12. e 13.11. Trekking attraverso le montagne di Sapa
Purtroppo ieri non avevo internet e non ho avuto tempo per pubblicare ulteriori post, quindi ora il trekking verrà presentato come un post riassuntivo e oggi come un post...


Pubblicato: 15.11.2018


















Originariamente avevamo pianificato di proseguire oggi verso Ha Giang, un altro villaggio montano, per percorrere il famoso Ha Giang Loop con il motorino. Tuttavia, questo non è molto sicuro e poiché erano previste pioggia e nebbia, abbiamo deciso di rinunciare a Ha Giang e di rimanere qui a Sapa per un altro giorno.
Dopo esserci svegliati e aver fatto colazione davanti a un panorama montano indescrivibile, ci siamo messi in cammino verso la montagna di Ham Rong. Ai suoi piedi si trovava un giardino botanico, che appariva incantato e mistico con le sue pietre coperte di muschio e licheni e gli alberi ora illuminati.






Parte inferiore mistica del parco
Quando abbiamo camminato un po' in questo settore e ci siamo elevati sempre di più, lo stile del parco è leggermente cambiato, diventando sempre più colorato con fiori e arbusti. Qui erano impressionanti anche le nuvole di nebbia che, nel giro di due minuti, coprivano tutta la valle, per poi scomparire altrettanto rapidamente.
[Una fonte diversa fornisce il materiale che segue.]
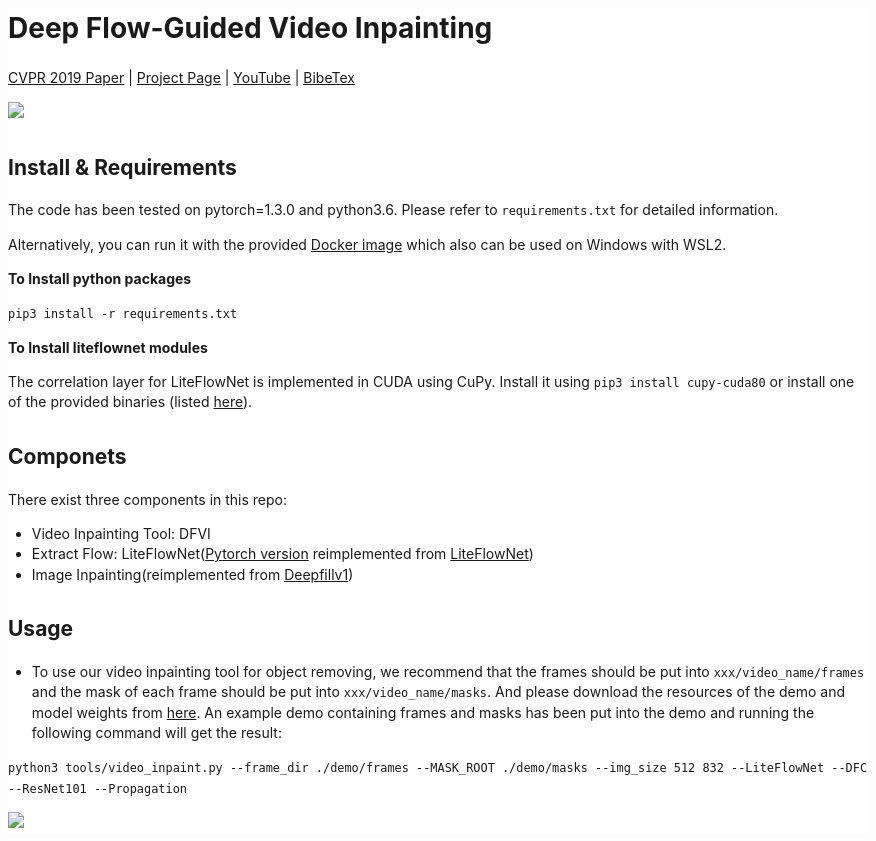# Deep Flow-Guided Video Inpainting

[CVPR 2019 Paper](https://arxiv.org/abs/1905.02884) | [Project Page](https://nbei.github.io/video-inpainting.html) | [YouTube](https://www.youtube.com/watch?v=LIJPUsrwx5E) | [BibeTex](#citation)

<img src="https://github.com/nbei/Deep-Flow-Guided-Video-Inpainting/blob/master/gif/captain.gif" width="860"/>

## Install & Requirements

The code has been tested on pytorch=1.3.0 and python3.6. Please refer to `requirements.txt` for detailed information.

Alternatively, you can run it with the provided [Docker image](docker/README.md) which also can be used on Windows with WSL2.

**To Install python packages**

```
pip3 install -r requirements.txt
```

**To Install liteflownet modules**

The correlation layer for LiteFlowNet is implemented in CUDA using CuPy. Install it using `pip3 install cupy-cuda80` or install one of the provided binaries (listed [here](https://docs-cupy.chainer.org/en/stable/install.html#install-cupy)).

## Componets

There exist three components in this repo:

* Video Inpainting Tool: DFVI
* Extract Flow: LiteFlowNet([Pytorch version](https://github.com/sniklaus/pytorch-liteflownet) reimplemented from [LiteFlowNet](https://github.com/twhui/LiteFlowNet))
* Image Inpainting(reimplemented from [Deepfillv1](https://github.com/JiahuiYu/generative_inpainting))

## Usage

* To use our video inpainting tool for object removing, we recommend that the frames should be put into `xxx/video_name/frames`
  and the mask of each frame should be put into `xxx/video_name/masks`.
  And please download the resources of the demo and model weights from [here](https://drive.google.com/drive/folders/1a2FrHIQGExJTHXxSIibZOGMukNrypr_g?usp=sharing).
  An example demo containing frames and masks has been put into the demo and running the following command will get the result:

```
python3 tools/video_inpaint.py --frame_dir ./demo/frames --MASK_ROOT ./demo/masks --img_size 512 832 --LiteFlowNet --DFC --ResNet101 --Propagation
```

<img src="https://github.com/nbei/Deep-Flow-Guided-Video-Inpainting/blob/master/gif/flamingo.gif" width="850"/>
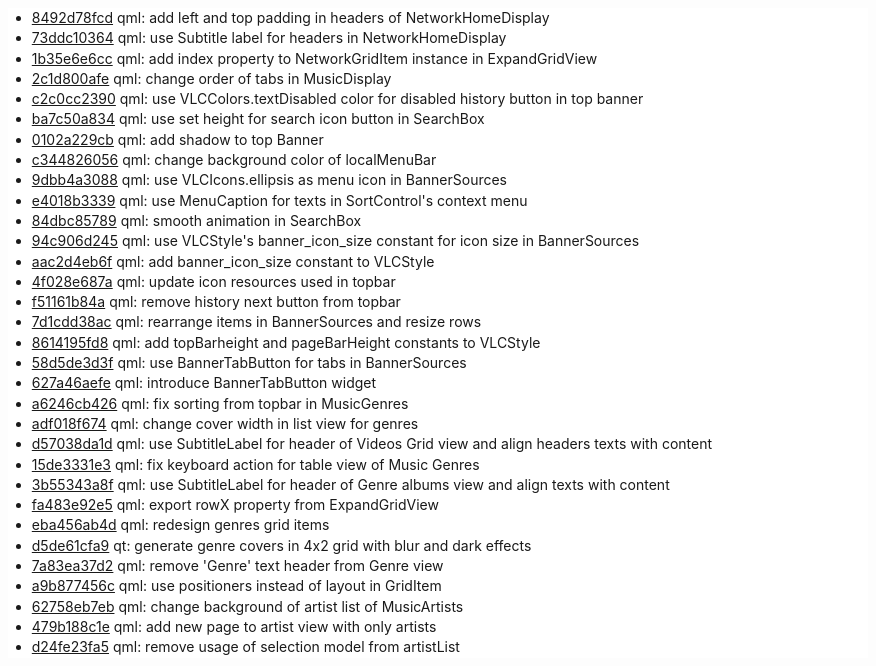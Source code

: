  - [8492d78fcd](https://code.videolan.org/videolan/vlc/-/commit/8492d78fcd39d67661086791f198b23b2cf703e9) qml: add left and top padding in headers of NetworkHomeDisplay  
 - [73ddc10364](https://code.videolan.org/videolan/vlc/-/commit/73ddc103643222435da942b0adf1ab2ced87243d) qml: use Subtitle label for headers in NetworkHomeDisplay  
 - [1b35e6e6cc](https://code.videolan.org/videolan/vlc/-/commit/1b35e6e6cc4558e86ac6d516fa2b99ca692e826b) qml: add index property to NetworkGridItem instance in ExpandGridView  
 - [2c1d800afe](https://code.videolan.org/videolan/vlc/-/commit/2c1d800afeb050748f50e82a4f94662138b43a85) qml: change order of tabs in MusicDisplay  
 - [c2c0cc2390](https://code.videolan.org/videolan/vlc/-/commit/c2c0cc2390c6abaf86de6ddc7afbdd03c11339ee) qml: use VLCColors.textDisabled color for disabled history button in top banner  
 - [ba7c50a834](https://code.videolan.org/videolan/vlc/-/commit/ba7c50a8340738c4bc8b298e156d122fcbcd0fc6) qml: use set height for search icon button in SearchBox  
 - [0102a229cb](https://code.videolan.org/videolan/vlc/-/commit/0102a229cbfa4efd7cddbef771ade376a58460e5) qml: add shadow to top Banner  
 - [c344826056](https://code.videolan.org/videolan/vlc/-/commit/c344826056fbf7a01a558b92652b3f544708d564) qml: change background color of localMenuBar  
 - [9dbb4a3088](https://code.videolan.org/videolan/vlc/-/commit/9dbb4a3088ec80a479859a1f766af56e5ebcd244) qml: use VLCIcons.ellipsis as menu icon in BannerSources  
 - [e4018b3339](https://code.videolan.org/videolan/vlc/-/commit/e4018b3339d978420d4199b4c5775d7b5d051f9c) qml: use MenuCaption for texts in SortControl's context menu  
 - [84dbc85789](https://code.videolan.org/videolan/vlc/-/commit/84dbc857895fb0c3f6ca6f822a49f77ca04db8dd) qml: smooth animation in SearchBox  
 - [94c906d245](https://code.videolan.org/videolan/vlc/-/commit/94c906d2456094ab818c7053301e44ab84d7ab77) qml: use VLCStyle's banner_icon_size constant for icon size in BannerSources  
 - [aac2d4eb6f](https://code.videolan.org/videolan/vlc/-/commit/aac2d4eb6ffa04dc959488072851233017b8a8e6) qml: add banner_icon_size constant to VLCStyle  
 - [4f028e687a](https://code.videolan.org/videolan/vlc/-/commit/4f028e687aee19cd00abae93d698b1411213a673) qml: update icon resources used in topbar  
 - [f51161b84a](https://code.videolan.org/videolan/vlc/-/commit/f51161b84a1ec571596ce7268dd16a2adba5d4c4) qml: remove history next button from topbar  
 - [7d1cdd38ac](https://code.videolan.org/videolan/vlc/-/commit/7d1cdd38ac7ca22680f019cf5b65e2f4b40ef11d) qml: rearrange items in BannerSources and resize rows  
 - [8614195fd8](https://code.videolan.org/videolan/vlc/-/commit/8614195fd801ebd4a7885b0f58026c0f64ba0057) qml: add topBarheight and pageBarHeight constants to VLCStyle  
 - [58d5de3d3f](https://code.videolan.org/videolan/vlc/-/commit/58d5de3d3f23b8d7b72edcbc324da0e5852e7401) qml: use BannerTabButton for tabs in BannerSources  
 - [627a46aefe](https://code.videolan.org/videolan/vlc/-/commit/627a46aefebf357975530e10fce935700e38d25b) qml: introduce BannerTabButton widget  
 - [a6246cb426](https://code.videolan.org/videolan/vlc/-/commit/a6246cb42603e67e18f577198aee341e28a39bd4) qml: fix sorting from topbar in MusicGenres  
 - [adf018f674](https://code.videolan.org/videolan/vlc/-/commit/adf018f674856a84edce68ae9d5e64c06e707389) qml: change cover width in list view for genres  
 - [d57038da1d](https://code.videolan.org/videolan/vlc/-/commit/d57038da1d66ea9298c8bf813cae15d6d00dfd1d) qml: use SubtitleLabel for header of Videos Grid view and align headers texts with content  
 - [15de3331e3](https://code.videolan.org/videolan/vlc/-/commit/15de3331e3cf124f847b62da3f64133a75aa9368) qml: fix keyboard action for table view of Music Genres  
 - [3b55343a8f](https://code.videolan.org/videolan/vlc/-/commit/3b55343a8f6fc255f92aa220c276f645a8f5f6bd) qml: use SubtitleLabel for header of Genre albums view and align texts with content  
 - [fa483e92e5](https://code.videolan.org/videolan/vlc/-/commit/fa483e92e58f838e3ef72fedf0cf90ecfbe48668) qml: export rowX property from ExpandGridView  
 - [eba456ab4d](https://code.videolan.org/videolan/vlc/-/commit/eba456ab4d435aef04e734f5fd34cd35a786b096) qml: redesign genres grid items  
 - [d5de61cfa9](https://code.videolan.org/videolan/vlc/-/commit/d5de61cfa945d3bd733277690b8a72730c5c5d40) qt: generate genre covers in 4x2 grid with blur and dark effects  
 - [7a83ea37d2](https://code.videolan.org/videolan/vlc/-/commit/7a83ea37d2930b30d66adecc45d45c656a8623bb) qml: remove 'Genre' text header from Genre view  
 - [a9b877456c](https://code.videolan.org/videolan/vlc/-/commit/a9b877456cd3619f728b0fc1ba8c742175c7e16d) qml: use positioners instead of layout in GridItem  
 - [62758eb7eb](https://code.videolan.org/videolan/vlc/-/commit/62758eb7eb207706748cfd7c18ac3ee9717976da) qml: change background of artist list of MusicArtists  
 - [479b188c1e](https://code.videolan.org/videolan/vlc/-/commit/479b188c1efff8bd866e8cedf1ebac496c6a3caa) qml: add new page to artist view with only artists  
 - [d24fe23fa5](https://code.videolan.org/videolan/vlc/-/commit/d24fe23fa59c1ee43c5ae9dacdf93c10f57de5c7) qml: remove usage of selection model from artistList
Il secondo parte più colorata si unì
Siamo continuati a salire la montagna, dalla cui cima potevamo godere della vista di Sapa e delle valli circostanti. Dall'alto, questa città non appare particolarmente bella. Solo un edificio, un centro commerciale, spicca perché sembra una vecchia stazione ferroviaria e sovrasta un po' la città.

Fortunatamente, siamo sopravvissuti al viaggio di ritorno indenni, poiché occasionalmente si rivelava molto scivoloso, dato che spesso si scivolava semplicemente su una lastra di pietra. Siamo poi scesi verso il Cat Cat Village. Lungo il cammino, abbiamo potuto godere di nuovo della fantastica vista sulle montagne intorno a Sapa, scendendo molto. Questo significava che il ritorno sarebbe stato molto faticoso.

Giù nella grande valle, che si estende tra le montagne, abbiamo passeggiato un po' per il villaggio della minoranza locale e abbiamo camminato fino alla fine sul pendio della montagna. Lì siamo stati brevemente inseguiti da due oche leggermente aggressive, che potevano davvero correre veloce e il cui becco non sembrava particolarmente rassicurante.


Giù nella valle, c'era infine una piccola area dove alcune donne lavoravano a telai e presse o dipingevano motivi su un panno o una coperta con piccole strisce di cera. È sempre bello e interessante vedere come lavora la popolazione locale e con quale calma e costanza svolgono il loro lavoro. Qui si possono davvero notare forti contrasti con il mondo del lavoro europeo. Anche se il lavoro è importante per le persone e prendono il loro mestiere molto sul serio, non lo pongono al di sopra di tutto e si intrattengono durante il lavoro con amici e familiari o fanno delle pause quando ne hanno voglia. Proprio nei pressi di questo luogo c'era una bellissima cascata e accanto si esibiva un gruppo di giovani adulti che danzavano le loro danze tradizionali per raccontare storie o emozioni.



Dopo siamo tornati su per la ripida montagna verso Sapa, dove ci siamo seduti per le ultime ore, prima che il nostro bus lasciasse la città alle 22, nel caffè accogliente del giorno precedente e abbiamo goduto delle ultime ore a Sapa. Come ho già accennato ieri, abbiamo molto apprezzato il tempo trascorso nella nostra penultima tappa in Vietnam e siamo stati molto felici per il bel tempo. Ora torniamo a Hanoi rumorosa, dove abbiamo ancora quattro giorni interi da passare, prima di doverci separare dal Vietnam.